# wie alt sind Euere Fische?



## Lion (26. Sep. 2016)

ich würde gerne das Alter Euerer Fische erfahren !
Freue mich auf die Antworten.
VG. Leon


----------



## Geisy (26. Sep. 2016)

Meine drei ältesten Koi sind um die 30 Jahre.
Gruß
Norbert


----------



## Alfii147 (26. Sep. 2016)

Koi, werden alle 3 Jahre alt (2017 April).
Glubschi (Black-Moor __ Schleierschwanz) befindet sich derzeit im 14ten Lebensjahr
Andere Goldfische & __ Shubunkin 7 Jahre.


----------



## Ansaj (26. Sep. 2016)

Hallo Leon,
mein ältester Koi (weißer im Profilbild) ist min. 15 Jahre alt. Ich habe ihn ca. 2004 aus einem anderen Teich übernommen, weil er dem Vorbesitzer zu groß geworden ist. 
Die anderen 6 Kois sind 2010 und 2011 geboren. 
Das Alter meiner Goldfische kann ich schlecht schätzen.

LG
Ansaj


----------



## RKurzhals (27. Sep. 2016)

Hallo Leon,
meine ältesten Rotfedern und __ Sonnenbarsche werden älter als 6 Jahre. Hinsichtlich Längenwachstum passiert offensichtlich kaum noch was. Es werden minimal weniger große Fische , wobei ich über die wahre Ursache nicht spekulieren möchte.


----------



## Lion (28. Sep. 2016)

hallo,
ich finde es ganz toll wenn ich hier lese, wie alt Euere Fische sind.
Das ist für mich ein Zeichen, wie gut Ihr Euere Tiere pflegt und dafür
sorgt, daß das Wasser in bester Ordung ist.
Auch wieder für mich ein Zeichen, daß ich im richtigen Forum bin und
freue mich über weitere Antworten von Euch.
 Leon


----------



## Knoblauchkröte (28. Sep. 2016)

meine jetzigen sind erst max. 6 Jahre alt (die 3 __ Döbel, die großen __ Sonnenbarsche und der zur Abgabe stehende Asagi) da der Teich ja erst April 2011 wieder geflutet wurde

die Goldfische im Vorgängerteich waren 1992 reingekommen und mit 16 Jahren 2008 (Beginn der Teichvergrößerung) mit fast 40cm abgegeben worden

mein ältester Fisch lebte aber noch bis vor kurzen im Aquarium. Der Polypterus palmas verstab mit rund 30 Jahren

MfG Frank


----------



## Geisy (28. Sep. 2016)

Hallo Rolf

Auch bei mir sind die ältesten Koi nicht die größten.

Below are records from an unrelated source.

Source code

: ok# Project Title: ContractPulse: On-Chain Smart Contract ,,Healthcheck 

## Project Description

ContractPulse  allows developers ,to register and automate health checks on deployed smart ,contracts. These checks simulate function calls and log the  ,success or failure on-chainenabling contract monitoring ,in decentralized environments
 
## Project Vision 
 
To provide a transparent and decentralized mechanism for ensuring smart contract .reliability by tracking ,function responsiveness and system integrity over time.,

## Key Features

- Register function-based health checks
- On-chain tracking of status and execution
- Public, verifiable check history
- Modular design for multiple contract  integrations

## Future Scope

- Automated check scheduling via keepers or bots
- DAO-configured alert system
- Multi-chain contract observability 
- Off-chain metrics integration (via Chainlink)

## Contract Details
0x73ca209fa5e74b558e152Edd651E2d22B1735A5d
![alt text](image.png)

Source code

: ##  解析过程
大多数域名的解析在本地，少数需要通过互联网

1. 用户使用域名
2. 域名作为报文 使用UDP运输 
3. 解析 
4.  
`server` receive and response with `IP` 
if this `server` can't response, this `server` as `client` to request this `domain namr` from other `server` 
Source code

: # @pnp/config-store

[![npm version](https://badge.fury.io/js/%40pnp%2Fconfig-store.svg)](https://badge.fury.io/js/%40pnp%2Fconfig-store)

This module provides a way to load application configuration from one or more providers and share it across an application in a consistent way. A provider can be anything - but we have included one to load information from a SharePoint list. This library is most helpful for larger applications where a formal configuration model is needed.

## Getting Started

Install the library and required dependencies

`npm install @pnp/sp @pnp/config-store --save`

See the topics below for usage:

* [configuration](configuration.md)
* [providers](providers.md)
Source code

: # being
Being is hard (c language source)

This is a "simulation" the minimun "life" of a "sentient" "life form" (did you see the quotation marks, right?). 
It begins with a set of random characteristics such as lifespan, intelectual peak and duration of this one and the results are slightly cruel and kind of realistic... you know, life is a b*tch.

Ich hab 6-8jährige die jetzt schon um 20cm länger sind.
Der längste Fisch bei mir ist ein Stör mit ca. 1,6m.

Gruß
Norbert


----------



## Michael H (28. Sep. 2016)

Hallo

Meine älteste Dame im Teich ist um die 17 Jahre wovon sie erst 2 Jahre bei mir im Teich ist .


----------



## Lion (28. Sep. 2016)

hallo Norbert,
deine Koi's mit 30Jahre ist schon eine Super-Ansage und finde das einfach T o l l .
Dann noch ein Stör mit 1,6m, den hätte ich auch sehr gerne. 
 Leon


----------



## Geisy (28. Sep. 2016)

Hallo Leon

Ich denke für einen Stör ist dein Teich zu klein.
Bei mir schwimmen zwei __ Störe die ich aus zu kleinen Teichen übernommen habe und ich finde das bei mir schon grenzwertig wenn ich die so schwimmen sehe.
Denn diese wachsen auch noch bis ca. 2,5m

Gruß
Norbert


----------



## marcus18488 (28. Sep. 2016)

Hallo, 
mein ältester Koi ist Ca 15 Jahre alt. Wir nennen ihn Obelix den dicken. Mein Stör iChat Ca 1,20 m und wird jetzt 5

LG Marcus


----------



## Lion (29. Sep. 2016)

Geisy schrieb:


> Hallo Leon
> 
> Ich denke für einen Stör ist dein Teich zu klein
> Gruß
> Norbert



hallo Norbert,
natürlich hast Du recht und deswegen habe ich auch keinen Stör bei mir eingesetzt, 
Du hast ja auch einen Wunschteich mit 300000 Ltr. Teichvol und das finde ich S u p e r.
VG. Leon


----------



## Patrick K (29. Sep. 2016)

Hi,
meine Fische sind zwei bis vierzehn Jahre alt....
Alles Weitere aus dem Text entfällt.